GOAL OF THE EXERCISE:
Find how many lines in this data contain the string "Active". Respond with only that number.

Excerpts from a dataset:
┌────────

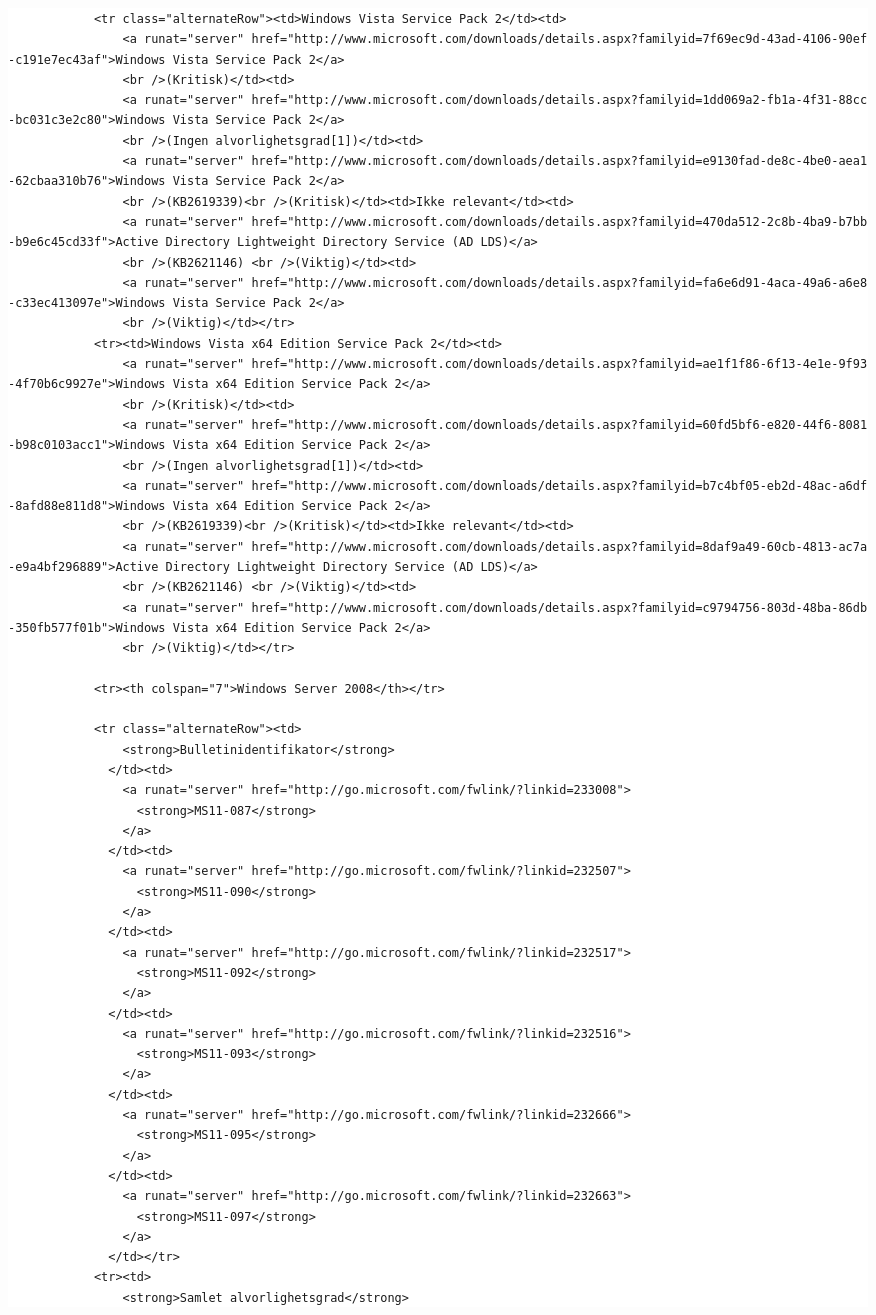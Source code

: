                 <tr class="alternateRow"><td>Windows Vista Service Pack 2</td><td>
                    <a runat="server" href="http://www.microsoft.com/downloads/details.aspx?familyid=7f69ec9d-43ad-4106-90ef-c191e7ec43af">Windows Vista Service Pack 2</a>
                    <br />(Kritisk)</td><td>
                    <a runat="server" href="http://www.microsoft.com/downloads/details.aspx?familyid=1dd069a2-fb1a-4f31-88cc-bc031c3e2c80">Windows Vista Service Pack 2</a>
                    <br />(Ingen alvorlighetsgrad[1])</td><td>
                    <a runat="server" href="http://www.microsoft.com/downloads/details.aspx?familyid=e9130fad-de8c-4be0-aea1-62cbaa310b76">Windows Vista Service Pack 2</a>
                    <br />(KB2619339)<br />(Kritisk)</td><td>Ikke relevant</td><td>
                    <a runat="server" href="http://www.microsoft.com/downloads/details.aspx?familyid=470da512-2c8b-4ba9-b7bb-b9e6c45cd33f">Active Directory Lightweight Directory Service (AD LDS)</a>
                    <br />(KB2621146) <br />(Viktig)</td><td>
                    <a runat="server" href="http://www.microsoft.com/downloads/details.aspx?familyid=fa6e6d91-4aca-49a6-a6e8-c33ec413097e">Windows Vista Service Pack 2</a>
                    <br />(Viktig)</td></tr>
                <tr><td>Windows Vista x64 Edition Service Pack 2</td><td>
                    <a runat="server" href="http://www.microsoft.com/downloads/details.aspx?familyid=ae1f1f86-6f13-4e1e-9f93-4f70b6c9927e">Windows Vista x64 Edition Service Pack 2</a>
                    <br />(Kritisk)</td><td>
                    <a runat="server" href="http://www.microsoft.com/downloads/details.aspx?familyid=60fd5bf6-e820-44f6-8081-b98c0103acc1">Windows Vista x64 Edition Service Pack 2</a>
                    <br />(Ingen alvorlighetsgrad[1])</td><td>
                    <a runat="server" href="http://www.microsoft.com/downloads/details.aspx?familyid=b7c4bf05-eb2d-48ac-a6df-8afd88e811d8">Windows Vista x64 Edition Service Pack 2</a>
                    <br />(KB2619339)<br />(Kritisk)</td><td>Ikke relevant</td><td>
                    <a runat="server" href="http://www.microsoft.com/downloads/details.aspx?familyid=8daf9a49-60cb-4813-ac7a-e9a4bf296889">Active Directory Lightweight Directory Service (AD LDS)</a>
                    <br />(KB2621146) <br />(Viktig)</td><td>
                    <a runat="server" href="http://www.microsoft.com/downloads/details.aspx?familyid=c9794756-803d-48ba-86db-350fb577f01b">Windows Vista x64 Edition Service Pack 2</a>
                    <br />(Viktig)</td></tr>
              
                <tr><th colspan="7">Windows Server 2008</th></tr>
              
                <tr class="alternateRow"><td>
                    <strong>Bulletinidentifikator</strong>
                  </td><td>
                    <a runat="server" href="http://go.microsoft.com/fwlink/?linkid=233008">
                      <strong>MS11-087</strong>
                    </a>
                  </td><td>
                    <a runat="server" href="http://go.microsoft.com/fwlink/?linkid=232507">
                      <strong>MS11-090</strong>
                    </a>
                  </td><td>
                    <a runat="server" href="http://go.microsoft.com/fwlink/?linkid=232517">
                      <strong>MS11-092</strong>
                    </a>
                  </td><td>
                    <a runat="server" href="http://go.microsoft.com/fwlink/?linkid=232516">
                      <strong>MS11-093</strong>
                    </a>
                  </td><td>
                    <a runat="server" href="http://go.microsoft.com/fwlink/?linkid=232666">
                      <strong>MS11-095</strong>
                    </a>
                  </td><td>
                    <a runat="server" href="http://go.microsoft.com/fwlink/?linkid=232663">
                      <strong>MS11-097</strong>
                    </a>
                  </td></tr>
                <tr><td>
                    <strong>Samlet alvorlighetsgrad</strong>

└────────

RESPONSE BOX:
2